SAN JOSE, CA-Global opportunities and issues were the theme of “Perspectives on the Optoelectronics Industry,” a two-day forum sponsored September 11-12 by the Optoelectronics Industry Development Association (OIDA; Washington, DC). The event was the first of three DARPA-sponsored OIDA forums designed to address key issues in the optoelectronics industry, with a focus on industry advances, challenges, and growth opportunities.
In addition to much discussion about the challenges optoelectronics firms face worldwide in protecting their intellectual property (IP), the forum focused on current business conditions in seven key industry arenas: non-telecom applications of high-power semiconductor lasers; consumer optoelectronics; communications and service providers; electronic, photonic, and life science measurements; high-power lasers and applications; defense/homeland security; and transportation. According to OIDA, these industries have undergone significant changes in the last five years, with increased use of outsourcing, changes in business models, differing R&D pipelines, and new capital constraints. Each of the speakers discussed the significance of these factors, how their organizations are adapting to compete, and identified the key opportunity areas for the next decade.
“Everything that was done with an electron in the last century will be done with photons in this century,” said David Morse, Senior vice president & director of Corporate Research for Corning (Corning, NY). “OIDA has done an outstanding job of assembling a comprehensive slate of speakers describing the businesses that are making this happen.”
The first day’s keynote, presented by Henry Kressel of Warburg Pincus (New York, NY) focused on the global migration of technology and what this means for O/E companies in terms of R&D, manufacturing, and IP protection. He claimed that the growing cost of doing business outside of the United States, particularly with regard to finding and retaining a skilled workforce in certain countries, is impacting the migration of manufacturing to offshore locations. And this should be good news for U.S. high-tech companies because it means the R&D and manufacturing processes may once again reside on the same continent, which in turn will enhance the ability to develop and protect IP.

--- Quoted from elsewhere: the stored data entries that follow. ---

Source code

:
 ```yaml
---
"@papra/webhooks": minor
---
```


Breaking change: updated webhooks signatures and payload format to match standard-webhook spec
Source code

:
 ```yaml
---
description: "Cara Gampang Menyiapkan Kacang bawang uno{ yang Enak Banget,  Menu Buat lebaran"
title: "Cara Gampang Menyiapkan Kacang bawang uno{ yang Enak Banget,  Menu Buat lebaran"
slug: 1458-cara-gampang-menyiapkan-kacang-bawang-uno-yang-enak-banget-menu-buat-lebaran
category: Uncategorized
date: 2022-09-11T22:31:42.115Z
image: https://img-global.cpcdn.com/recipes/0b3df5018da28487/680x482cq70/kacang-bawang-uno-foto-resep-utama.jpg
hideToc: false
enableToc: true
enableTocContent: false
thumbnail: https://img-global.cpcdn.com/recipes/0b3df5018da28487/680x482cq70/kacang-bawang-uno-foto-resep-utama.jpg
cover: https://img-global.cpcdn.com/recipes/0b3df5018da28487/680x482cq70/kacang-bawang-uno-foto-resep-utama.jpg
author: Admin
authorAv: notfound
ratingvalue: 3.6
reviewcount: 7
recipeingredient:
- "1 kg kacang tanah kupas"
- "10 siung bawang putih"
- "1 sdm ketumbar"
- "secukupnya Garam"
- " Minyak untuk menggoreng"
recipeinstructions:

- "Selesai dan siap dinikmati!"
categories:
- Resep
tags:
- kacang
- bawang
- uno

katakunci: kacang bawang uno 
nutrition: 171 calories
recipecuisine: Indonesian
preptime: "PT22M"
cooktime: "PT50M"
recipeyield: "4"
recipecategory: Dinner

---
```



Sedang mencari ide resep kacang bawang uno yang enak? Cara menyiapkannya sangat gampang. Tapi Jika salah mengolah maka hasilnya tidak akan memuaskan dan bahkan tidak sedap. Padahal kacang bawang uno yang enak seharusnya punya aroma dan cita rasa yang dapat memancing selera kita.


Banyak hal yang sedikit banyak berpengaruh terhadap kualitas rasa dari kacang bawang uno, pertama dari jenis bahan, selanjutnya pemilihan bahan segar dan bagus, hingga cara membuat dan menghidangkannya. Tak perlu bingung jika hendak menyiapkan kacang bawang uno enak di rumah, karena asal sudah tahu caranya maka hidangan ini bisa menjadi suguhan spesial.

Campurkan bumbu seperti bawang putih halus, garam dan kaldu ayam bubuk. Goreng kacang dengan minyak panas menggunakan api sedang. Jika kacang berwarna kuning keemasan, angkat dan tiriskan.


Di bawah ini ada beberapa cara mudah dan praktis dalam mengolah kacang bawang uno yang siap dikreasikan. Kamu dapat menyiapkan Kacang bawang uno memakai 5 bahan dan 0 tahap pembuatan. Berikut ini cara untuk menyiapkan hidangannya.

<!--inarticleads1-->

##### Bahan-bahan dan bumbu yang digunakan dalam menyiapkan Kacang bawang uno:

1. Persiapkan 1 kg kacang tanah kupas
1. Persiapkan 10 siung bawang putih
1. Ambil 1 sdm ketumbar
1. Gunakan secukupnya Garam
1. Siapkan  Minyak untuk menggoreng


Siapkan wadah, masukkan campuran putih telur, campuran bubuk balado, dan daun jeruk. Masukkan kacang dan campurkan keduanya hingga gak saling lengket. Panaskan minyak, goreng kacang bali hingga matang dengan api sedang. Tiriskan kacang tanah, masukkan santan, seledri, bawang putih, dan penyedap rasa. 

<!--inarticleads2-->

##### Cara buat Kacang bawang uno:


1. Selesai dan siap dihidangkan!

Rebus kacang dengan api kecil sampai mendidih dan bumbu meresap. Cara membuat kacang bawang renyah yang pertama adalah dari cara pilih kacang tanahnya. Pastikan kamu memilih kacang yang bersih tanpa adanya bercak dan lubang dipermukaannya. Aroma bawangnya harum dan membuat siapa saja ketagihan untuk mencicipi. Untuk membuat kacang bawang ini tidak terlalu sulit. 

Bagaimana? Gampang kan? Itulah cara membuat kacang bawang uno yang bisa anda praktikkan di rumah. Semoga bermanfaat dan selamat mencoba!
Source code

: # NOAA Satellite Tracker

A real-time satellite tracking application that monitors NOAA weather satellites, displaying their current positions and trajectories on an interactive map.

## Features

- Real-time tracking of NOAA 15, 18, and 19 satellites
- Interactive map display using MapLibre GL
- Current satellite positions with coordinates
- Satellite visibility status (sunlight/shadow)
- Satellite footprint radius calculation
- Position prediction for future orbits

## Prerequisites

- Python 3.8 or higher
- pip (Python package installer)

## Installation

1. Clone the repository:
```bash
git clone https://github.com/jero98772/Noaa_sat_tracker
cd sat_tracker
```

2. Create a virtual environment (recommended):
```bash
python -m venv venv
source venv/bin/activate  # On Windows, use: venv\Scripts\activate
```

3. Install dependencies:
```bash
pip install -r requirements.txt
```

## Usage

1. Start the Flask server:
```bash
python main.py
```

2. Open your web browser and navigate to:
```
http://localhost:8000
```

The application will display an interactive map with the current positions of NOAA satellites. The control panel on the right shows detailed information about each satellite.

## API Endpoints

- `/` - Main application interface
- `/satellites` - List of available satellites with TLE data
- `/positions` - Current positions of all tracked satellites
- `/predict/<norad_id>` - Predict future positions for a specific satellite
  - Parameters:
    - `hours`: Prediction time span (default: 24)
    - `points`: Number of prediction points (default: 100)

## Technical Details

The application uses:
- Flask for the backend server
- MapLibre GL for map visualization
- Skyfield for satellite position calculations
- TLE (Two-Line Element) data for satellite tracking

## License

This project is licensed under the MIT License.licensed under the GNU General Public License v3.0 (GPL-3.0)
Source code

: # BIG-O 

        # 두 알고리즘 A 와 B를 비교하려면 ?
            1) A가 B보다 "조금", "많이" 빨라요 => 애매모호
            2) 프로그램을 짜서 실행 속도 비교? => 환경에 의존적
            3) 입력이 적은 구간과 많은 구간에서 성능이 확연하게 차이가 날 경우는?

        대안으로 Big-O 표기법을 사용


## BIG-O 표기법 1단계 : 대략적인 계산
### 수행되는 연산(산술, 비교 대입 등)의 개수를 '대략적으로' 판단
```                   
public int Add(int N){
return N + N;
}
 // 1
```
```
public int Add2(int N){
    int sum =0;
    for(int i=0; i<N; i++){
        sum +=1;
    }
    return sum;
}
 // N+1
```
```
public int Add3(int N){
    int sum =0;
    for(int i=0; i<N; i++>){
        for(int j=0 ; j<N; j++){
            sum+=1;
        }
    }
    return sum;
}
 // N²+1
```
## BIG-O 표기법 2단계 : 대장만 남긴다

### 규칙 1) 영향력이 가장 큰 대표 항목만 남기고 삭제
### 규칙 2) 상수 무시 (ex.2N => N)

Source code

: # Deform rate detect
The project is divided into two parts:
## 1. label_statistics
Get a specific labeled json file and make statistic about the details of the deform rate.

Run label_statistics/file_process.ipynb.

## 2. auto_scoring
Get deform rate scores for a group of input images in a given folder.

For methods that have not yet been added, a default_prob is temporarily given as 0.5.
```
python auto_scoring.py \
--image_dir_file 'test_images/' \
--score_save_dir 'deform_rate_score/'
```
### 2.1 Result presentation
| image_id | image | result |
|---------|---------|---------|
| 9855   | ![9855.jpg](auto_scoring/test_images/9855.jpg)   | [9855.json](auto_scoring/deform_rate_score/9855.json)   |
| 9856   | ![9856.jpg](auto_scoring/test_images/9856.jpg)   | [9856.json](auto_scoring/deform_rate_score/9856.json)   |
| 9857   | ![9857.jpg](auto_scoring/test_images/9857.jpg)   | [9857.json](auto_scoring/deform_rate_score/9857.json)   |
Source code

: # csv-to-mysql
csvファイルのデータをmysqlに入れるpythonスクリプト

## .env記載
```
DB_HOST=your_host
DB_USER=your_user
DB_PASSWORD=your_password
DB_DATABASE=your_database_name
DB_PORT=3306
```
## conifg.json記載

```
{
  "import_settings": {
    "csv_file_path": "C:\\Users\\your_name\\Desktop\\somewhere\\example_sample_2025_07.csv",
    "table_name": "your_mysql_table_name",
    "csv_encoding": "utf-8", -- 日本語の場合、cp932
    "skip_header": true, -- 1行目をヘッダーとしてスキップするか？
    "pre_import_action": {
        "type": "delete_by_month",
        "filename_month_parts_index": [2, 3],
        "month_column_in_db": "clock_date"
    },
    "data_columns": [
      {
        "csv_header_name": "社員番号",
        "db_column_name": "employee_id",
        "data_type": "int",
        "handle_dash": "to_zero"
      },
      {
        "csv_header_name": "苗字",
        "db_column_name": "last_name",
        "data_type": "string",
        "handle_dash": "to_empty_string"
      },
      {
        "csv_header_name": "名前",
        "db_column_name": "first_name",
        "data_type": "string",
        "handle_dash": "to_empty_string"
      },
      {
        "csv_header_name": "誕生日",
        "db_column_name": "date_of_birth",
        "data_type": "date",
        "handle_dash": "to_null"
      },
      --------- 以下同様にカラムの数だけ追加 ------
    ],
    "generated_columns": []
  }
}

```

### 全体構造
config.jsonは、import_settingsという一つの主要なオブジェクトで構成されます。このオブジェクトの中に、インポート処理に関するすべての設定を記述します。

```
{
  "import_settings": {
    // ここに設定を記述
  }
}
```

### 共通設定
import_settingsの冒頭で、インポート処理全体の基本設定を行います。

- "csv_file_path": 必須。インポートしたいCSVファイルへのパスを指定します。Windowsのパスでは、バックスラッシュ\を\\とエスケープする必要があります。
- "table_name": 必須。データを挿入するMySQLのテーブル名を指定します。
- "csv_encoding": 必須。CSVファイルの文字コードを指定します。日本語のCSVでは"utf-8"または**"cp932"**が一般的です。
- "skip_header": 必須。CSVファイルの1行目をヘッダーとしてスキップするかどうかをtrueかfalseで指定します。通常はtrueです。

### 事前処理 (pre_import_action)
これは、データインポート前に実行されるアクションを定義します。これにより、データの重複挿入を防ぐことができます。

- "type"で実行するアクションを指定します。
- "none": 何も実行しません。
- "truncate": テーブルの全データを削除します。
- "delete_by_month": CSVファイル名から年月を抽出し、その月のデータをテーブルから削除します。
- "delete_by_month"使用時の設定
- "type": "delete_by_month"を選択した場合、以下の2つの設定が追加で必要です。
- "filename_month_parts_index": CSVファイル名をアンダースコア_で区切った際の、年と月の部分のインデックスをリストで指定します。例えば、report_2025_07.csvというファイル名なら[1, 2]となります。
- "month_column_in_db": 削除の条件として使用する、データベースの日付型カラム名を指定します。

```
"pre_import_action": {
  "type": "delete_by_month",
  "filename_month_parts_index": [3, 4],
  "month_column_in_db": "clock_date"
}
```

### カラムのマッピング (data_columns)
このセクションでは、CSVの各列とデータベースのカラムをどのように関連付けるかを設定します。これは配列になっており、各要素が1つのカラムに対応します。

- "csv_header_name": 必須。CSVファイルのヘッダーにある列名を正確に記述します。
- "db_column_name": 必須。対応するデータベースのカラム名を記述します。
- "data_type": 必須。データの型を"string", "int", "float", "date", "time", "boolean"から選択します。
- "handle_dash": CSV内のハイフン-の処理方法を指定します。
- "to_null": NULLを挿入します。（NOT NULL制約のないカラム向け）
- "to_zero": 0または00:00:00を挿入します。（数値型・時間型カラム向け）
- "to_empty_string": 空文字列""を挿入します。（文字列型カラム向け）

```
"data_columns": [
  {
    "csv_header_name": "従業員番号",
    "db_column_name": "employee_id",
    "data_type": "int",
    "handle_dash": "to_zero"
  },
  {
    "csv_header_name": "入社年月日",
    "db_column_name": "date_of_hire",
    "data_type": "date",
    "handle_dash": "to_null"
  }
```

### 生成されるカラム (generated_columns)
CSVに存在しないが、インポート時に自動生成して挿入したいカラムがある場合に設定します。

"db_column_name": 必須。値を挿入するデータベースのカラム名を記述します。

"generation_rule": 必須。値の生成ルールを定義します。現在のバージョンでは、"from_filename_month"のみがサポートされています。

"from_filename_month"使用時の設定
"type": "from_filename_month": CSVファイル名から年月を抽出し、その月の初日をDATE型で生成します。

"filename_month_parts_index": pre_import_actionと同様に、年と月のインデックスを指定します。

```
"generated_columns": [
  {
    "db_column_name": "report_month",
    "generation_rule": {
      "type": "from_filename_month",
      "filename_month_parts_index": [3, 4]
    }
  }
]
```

“Cross-fertilization in technology is a key driver behind innovation,” Kressel said. “And the United States continues to be a great place for innovation because continuous innovation creates continuous economic value. It trumps cost cutting as a long-term strategy.”
While globalization and consolidation will continue, he added, innovation and marketing cannot be separated. “If you keep manufacturing too far away from R&D, it will atrophy,” he said.
Another highlight of the OIDA forum was the release of the organization’s preliminary ninth annual global optoelectronics market summary and forecast, which will be published and distributed to OIDA members in October 2007. According to the report, in 2006 the optoelectronics market achieved new highs with optoelectronics-enabled products and components reaching $565 billion, a 14.5% increase over 2005. OIDA forecasts strong and steady growth over the next decade for the optoelectronics-enabled and components market, with revenues expected to surpass $1.2 trillion by 2017 and a 2007-2017 compound annual growth rate (CAGR) of 7.7%.
Within the optoelectronics-enabled products, OIDA believes the growth drivers over the next decade will be solar, computing/processing and consumer displays/TVs. These markets will achieve 2007-2017 CAGR of 17.3%, 5.6%, and 6.3% respectively. Their combined total revenues in 2017 are forecasted to top $425 billion. In 2006, these three markets achieved revenues of $198 billion.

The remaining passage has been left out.